Fig. 1: Spa2 regulates actin cable remodeling upon energy starvation.

Representative maximum Z-projection images (a) and quantification of ABP140-3×GFP signals (b) in WT, hxk2Δ, and cbp2Δ cells upon glucose starvation for the indicated time points before imaging. n = 312, 186 206,194, 209, 182 cables from ~20 cells per condition. The dashed line indicates 1. (c, d) Representative images of the ATP-sensor QUEEN in the indicated yeast by excitation at 410 nm or 480 nm and ratiometric analysis (from left to right: n = 115, 73, 96, 94, 128, 99 cells). The dashed line indicates 1. e, f Representative images of Abp140-3×GFP in WT, spa2Δ, and spa2Δcbp2Δ grown upon rapid GS for 5 min and fluorescence intensity quantification. n = 195, 229 and 196 cables from >20 cells per condition.
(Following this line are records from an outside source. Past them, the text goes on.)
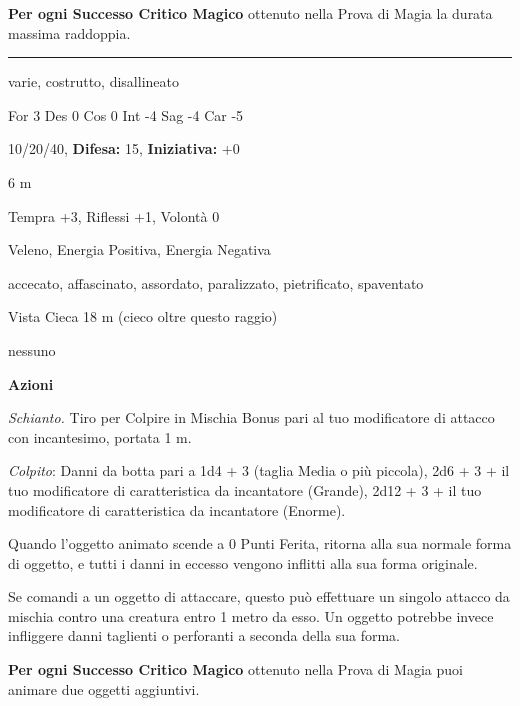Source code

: \begin{multicols}{2}
\textbf{Per ogni Successo Critico Magico} ottenuto nella Prova di Magia la durata massima raddoppia.

\medskip

\noindent\rule{\linewidth}{2pt}  \hypertarget{Oggetto Animato}{}\medskip {}
\noindent
\begin{description}[noitemsep, topsep=0pt, parsep=0pt, partopsep=0pt, leftmargin=0cm, labelwidth=2.2cm]
	\item[\textbf{Tipo:}] varie, costrutto, disallineato
	\item[\textbf{Caratt.:}] For 3 Des 0 Cos 0 Int -4 Sag -4 Car -5
	\item[\textbf{Punti Ferita:}] 10/20/40,  \textbf{Difesa:} 15,  \textbf{Iniziativa:} +0
	\item[\textbf{Movimento:}] 6 m
	\item[\textbf{Tiri Salvezza:}] Tempra +3, Riflessi +1, Volontà 0
	\item[\textbf{Imm. Danni:}] Veleno, Energia Positiva, Energia Negativa
	\item[\textbf{Immunità:}] accecato, affascinato, assordato, paralizzato, pietrificato, spaventato
	\item[\textbf{Sensi:}] Vista Cieca 18 m (cieco oltre questo raggio)
	\item[\textbf{Sfida:}] nessuno\smallskip
\end{description}

\textbf{Azioni}

\textit{Schianto.} Tiro per Colpire in Mischia Bonus pari al tuo modificatore di attacco con incantesimo, portata 1 m.

\emph{Colpito}: Danni da botta pari a 1d4 + 3 (taglia Media o più piccola), 2d6 + 3 + il tuo modificatore di caratteristica da incantatore (Grande),  2d12 + 3 + il tuo modificatore di caratteristica da incantatore (Enorme).

Quando l'oggetto animato scende a 0 Punti Ferita, ritorna alla sua normale forma di oggetto, e tutti i danni in eccesso vengono inflitti alla sua forma originale.

Se comandi a un oggetto di attaccare, questo può effettuare un singolo attacco da mischia contro una creatura entro 1 metro da esso. Un oggetto potrebbe invece infliggere danni taglienti o perforanti a seconda della sua forma.

\textbf{Per ogni Successo Critico Magico} ottenuto nella Prova di Magia puoi animare due oggetti aggiuntivi.


\end{multicols}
The dashed line indicates 1. g The normalized QUEEN ratio (410 nm ex/480 nm ex) in WT, spa2Δ, and spa2Δcbp2Δ cells was calculated from the signal intensity of each pixel to generate the QUEEN ratio image of cells. n = 82, 84, and 56 cells from left to right. h Dual-color images of Spa2-GFP and Abp140-Tomato upon ES under the indicated conditions. i Colocalization analysis of Spa2-GFP and Abp140-Tomato by 20-pixel-long line cross filaments. j, k Representative maximum Z-projection images of Spa2-GFP localization in WT, hxk2Δ and cbp2Δ after 5 min and 30 min of GS and quantification of the distribution pattern of Spa2 under the indicated conditions. n = 150, 175, 150, 150, 150, 150, 150, 142, 153 cells from left to right. Scale bars, 2 μm. Means, SDs, and P-values were calculated using GraphPad Prism 6. The significance between two sets of data values was determined by the one-way analysis of variance (****p < 0.0001, and ns = not significant). Source data is provided as a Source Data file.